## [Required work]
Using the data below, return the stretch from the line that contains "有一个10G大小的文件" through the line that contains "怎么设计一种多线程的处理流程，让完成目标的速度尽量快", both included, exactly as it stands and nothing beyond it.

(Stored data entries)

==================================================

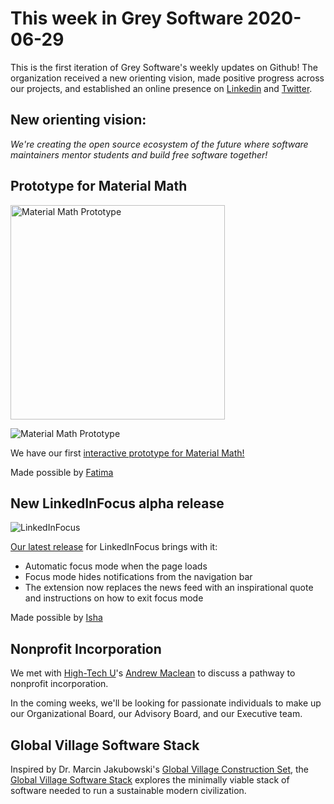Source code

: # This week in Grey Software 2020-06-29

This is the first iteration of Grey Software's weekly updates on Github! The organization received a new orienting vision, made positive progress across our projects, and established an online presence on [Linkedin](https://www.linkedin.com/company/grey-software) and [Twitter](https://twitter.com/grey_software).  

## New orienting vision:

_We're creating the open source ecosystem of the future where software maintainers mentor students and build free software together!_

## Prototype for Material Math

<img alt="Material Math Prototype" src="https://github.com/grey-software/org/raw/master/ThisWeek/2020-06-29/material-math-prototype.gif" height="343"/>

![Material Math Prototype](https://github.com/grey-software/org/raw/master/ThisWeek/2020-06-29/material-math-prototype.gif)

We have our first [interactive prototype for Material Math!](https://xd.adobe.com/view/0440e49d-73b0-4682-8fd7-10c48e861581-5113/screen/a20a6f32-e20e-4735-83d6-cab732b51e39/Home-Page-First-Visit)

Made possible by [Fatima](https://github.com/fatimanadeem)

## New LinkedInFocus alpha release

![LinkedInFocus](https://github.com/grey-software/LinkedInFocus/raw/master/after.png)

[Our latest release](https://github.com/grey-software/LinkedInFocus/releases/tag/v0.96-alpha.1) for LinkedInFocus brings with it:

- Automatic focus mode when the page loads
- Focus mode hides notifications from the navigation bar
- The extension now replaces the news feed with an inspirational quote and instructions on how to exit focus mode

Made possible by [Isha](https://github.com/ishaaa-ai)

## Nonprofit Incorporation

We met with [High-Tech U](https://github.com/hightechu)'s [Andrew Maclean](https://github.com/andrewdmaclean) to discuss a pathway to nonprofit incorporation. 

In the coming weeks, we'll be looking for passionate individuals to make up our Organizational Board, our Advisory Board, and our Executive team. 

## Global Village Software Stack

Inspired by Dr. Marcin Jakubowski's [Global Village Construction Set](https://www.opensourceecology.org/gvcs/), the [Global Village Software Stack](https://github.com/grey-software/global-village-software-stack) explores the minimally viable stack of software needed to run a sustainable modern civilization. 
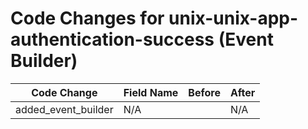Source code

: # Code Changes for unix-unix-app-authentication-success (Event Builder)

| Code Change | Field Name | Before | After |
|-------------|------------|--------|-------|
| added_event_builder | N/A |  | N/A |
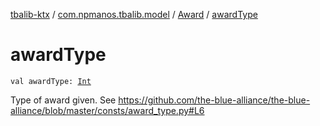 [tbalib-ktx](../../index.md) / [com.npmanos.tbalib.model](../index.md) / [Award](index.md) / [awardType](./award-type.md)

# awardType

`val awardType: `[`Int`](https://kotlinlang.org/api/latest/jvm/stdlib/kotlin/-int/index.html)

Type of award given. See https://github.com/the-blue-alliance/the-blue-alliance/blob/master/consts/award_type.py#L6

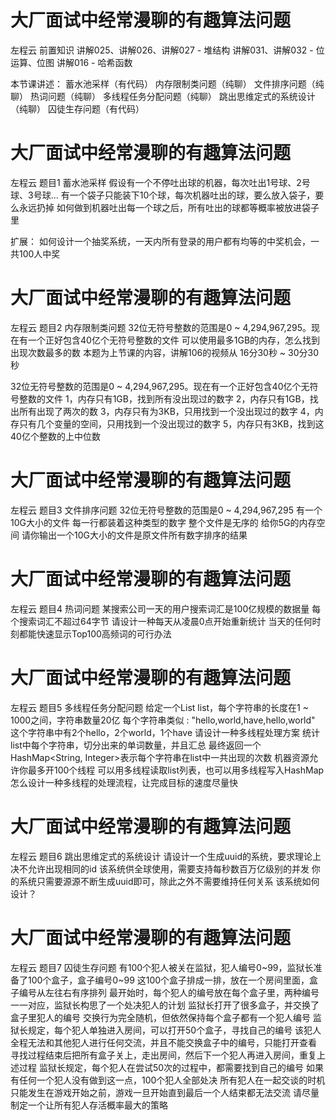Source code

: <!-- Slide number: 1 -->
# 大厂面试中经常漫聊的有趣算法问题
左程云
前置知识
讲解025、讲解026、讲解027 - 堆结构
讲解031、讲解032 - 位运算、位图
讲解016 - 哈希函数

本节课讲述：
蓄水池采样（有代码）
内存限制类问题（纯聊）
文件排序问题（纯聊）
热词问题（纯聊）
多线程任务分配问题（纯聊）
跳出思维定式的系统设计（纯聊）
囚徒生存问题（有代码）

<!-- Slide number: 2 -->
# 大厂面试中经常漫聊的有趣算法问题
左程云
题目1
蓄水池采样
假设有一个不停吐出球的机器，每次吐出1号球、2号球、3号球...
有一个袋子只能装下10个球，每次机器吐出的球，要么放入袋子，要么永远扔掉
如何做到机器吐出每一个球之后，所有吐出的球都等概率被放进袋子里

扩展：
如何设计一个抽奖系统，一天内所有登录的用户都有均等的中奖机会，一共100人中奖

<!-- Slide number: 3 -->
# 大厂面试中经常漫聊的有趣算法问题
左程云
题目2
内存限制类问题
32位无符号整数的范围是0 ~ 4,294,967,295。现在有一个正好包含40亿个无符号整数的文件
可以使用最多1GB的内存，怎么找到出现次数最多的数
本题为上节课的内容，讲解106的视频从 16分30秒 ~ 30分30秒

32位无符号整数的范围是0 ~ 4,294,967,295。现在有一个正好包含40亿个无符号整数的文件
1，内存只有1GB，找到所有没出现过的数字
2，内存只有1GB，找出所有出现了两次的数
3，内存只有为3KB，只用找到一个没出现过的数字
4，内存只有几个变量的空间，只用找到一个没出现过的数字
5，内存只有3KB，找到这40亿个整数的上中位数

<!-- Slide number: 4 -->
# 大厂面试中经常漫聊的有趣算法问题
左程云
题目3
文件排序问题
32位无符号整数的范围是0 ~ 4,294,967,295
有一个10G大小的文件
每一行都装着这种类型的数字
整个文件是无序的
给你5G的内存空间
请你输出一个10G大小的文件是原文件所有数字排序的结果

<!-- Slide number: 5 -->
# 大厂面试中经常漫聊的有趣算法问题
左程云
题目4
热词问题
某搜索公司一天的用户搜索词汇是100亿规模的数据量
每个搜索词汇不超过64字节
请设计一种每天从凌晨0点开始重新统计
当天的任何时刻都能快速显示Top100高频词的可行办法

<!-- Slide number: 6 -->
# 大厂面试中经常漫聊的有趣算法问题
左程云
题目5
多线程任务分配问题
给定一个List<String> list，每个字符串的长度在1 ~ 1000之间，字符串数量20亿
每个字符串类似 : "hello,world,have,hello,world"
这个字符串中有2个hello，2个world，1个have
请设计一种多线程处理方案
统计list中每个字符串，切分出来的单词数量，并且汇总
最终返回一个HashMap<String, Integer>表示每个字符串在list中一共出现的次数
机器资源允许你最多开100个线程
可以用多线程读取list列表，也可以用多线程写入HashMap
怎么设计一种多线程的处理流程，让完成目标的速度尽量快

<!-- Slide number: 7 -->
# 大厂面试中经常漫聊的有趣算法问题
左程云
题目6
跳出思维定式的系统设计
请设计一个生成uuid的系统，要求理论上决不允许出现相同的id
该系统供全球使用，需要支持每秒数百万亿级别的并发
你的系统只需要源源不断生成uuid即可，除此之外不需要维持任何关系
该系统如何设计？

<!-- Slide number: 8 -->
# 大厂面试中经常漫聊的有趣算法问题
左程云
题目7
囚徒生存问题
有100个犯人被关在监狱，犯人编号0~99，监狱长准备了100个盒子，盒子编号0~99
这100个盒子排成一排，放在一个房间里面，盒子编号从左往右有序排列
最开始时，每个犯人的编号放在每个盒子里，两种编号一一对应，监狱长构思了一个处决犯人的计划
监狱长打开了很多盒子，并交换了盒子里犯人的编号
交换行为完全随机，但依然保持每个盒子都有一个犯人编号
监狱长规定，每个犯人单独进入房间，可以打开50个盒子，寻找自己的编号
该犯人全程无法和其他犯人进行任何交流，并且不能交换盒子中的编号，只能打开查看
寻找过程结束后把所有盒子关上，走出房间，然后下一个犯人再进入房间，重复上述过程
监狱长规定，每个犯人在尝试50次的过程中，都需要找到自己的编号
如果有任何一个犯人没有做到这一点，100个犯人全部处决
所有犯人在一起交谈的时机只能发生在游戏开始之前，游戏一旦开始直到最后一个人结束都无法交流
请尽量制定一个让所有犯人存活概率最大的策略
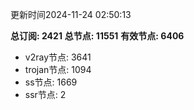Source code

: 更新时间2024-11-24 02:50:13

**总订阅: 2421**
**总节点: 11551**
**有效节点: 6406**
- v2ray节点: 3641
- trojan节点: 1094
- ss节点: 1669
- ssr节点: 2
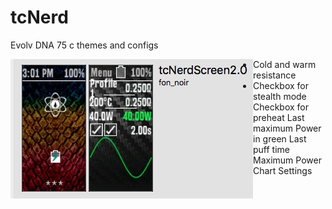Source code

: # tcNerd
Evolv DNA 75 c themes and configs 


<img align="left" src="https://github.com/fonnoir/tcNerd/blob/master/screenshot.jpg?raw=true">


* Cold and warm resistance
* Checkbox for stealth mode
Checkbox for preheat
Last maximum Power in green
Last puff time
Maximum Power
Chart
Settings


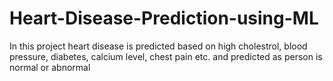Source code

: # Heart-Disease-Prediction-using-ML

In this project heart disease is predicted based on high cholestrol, blood pressure, diabetes, calcium level, chest pain etc. and predicted as person is normal or abnormal
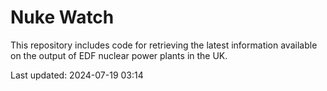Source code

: # Nuke Watch

This repository includes code for retrieving the latest information available on the output of EDF nuclear power plants in the UK.

Last updated: 2024-07-19 03:14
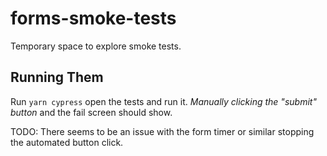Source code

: # forms-smoke-tests

Temporary space to explore smoke tests.

## Running Them

Run `yarn cypress` open the tests and run it. *Manually clicking the "submit" button* and the fail screen should show. 

TODO: There seems to be an issue with the form timer or similar stopping the automated button click.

==================================================

## [Result for this task]
有一个10G大小的文件
每一行都装着这种类型的数字
整个文件是无序的
给你5G的内存空间
请你输出一个10G大小的文件是原文件所有数字排序的结果

<!-- Slide number: 5 -->
# 大厂面试中经常漫聊的有趣算法问题
左程云
题目4
热词问题
某搜索公司一天的用户搜索词汇是100亿规模的数据量
每个搜索词汇不超过64字节
请设计一种每天从凌晨0点开始重新统计
当天的任何时刻都能快速显示Top100高频词的可行办法

<!-- Slide number: 6 -->
# 大厂面试中经常漫聊的有趣算法问题
左程云
题目5
多线程任务分配问题
给定一个List<String> list，每个字符串的长度在1 ~ 1000之间，字符串数量20亿
每个字符串类似 : "hello,world,have,hello,world"
这个字符串中有2个hello，2个world，1个have
请设计一种多线程处理方案
统计list中每个字符串，切分出来的单词数量，并且汇总
最终返回一个HashMap<String, Integer>表示每个字符串在list中一共出现的次数
机器资源允许你最多开100个线程
可以用多线程读取list列表，也可以用多线程写入HashMap
怎么设计一种多线程的处理流程，让完成目标的速度尽量快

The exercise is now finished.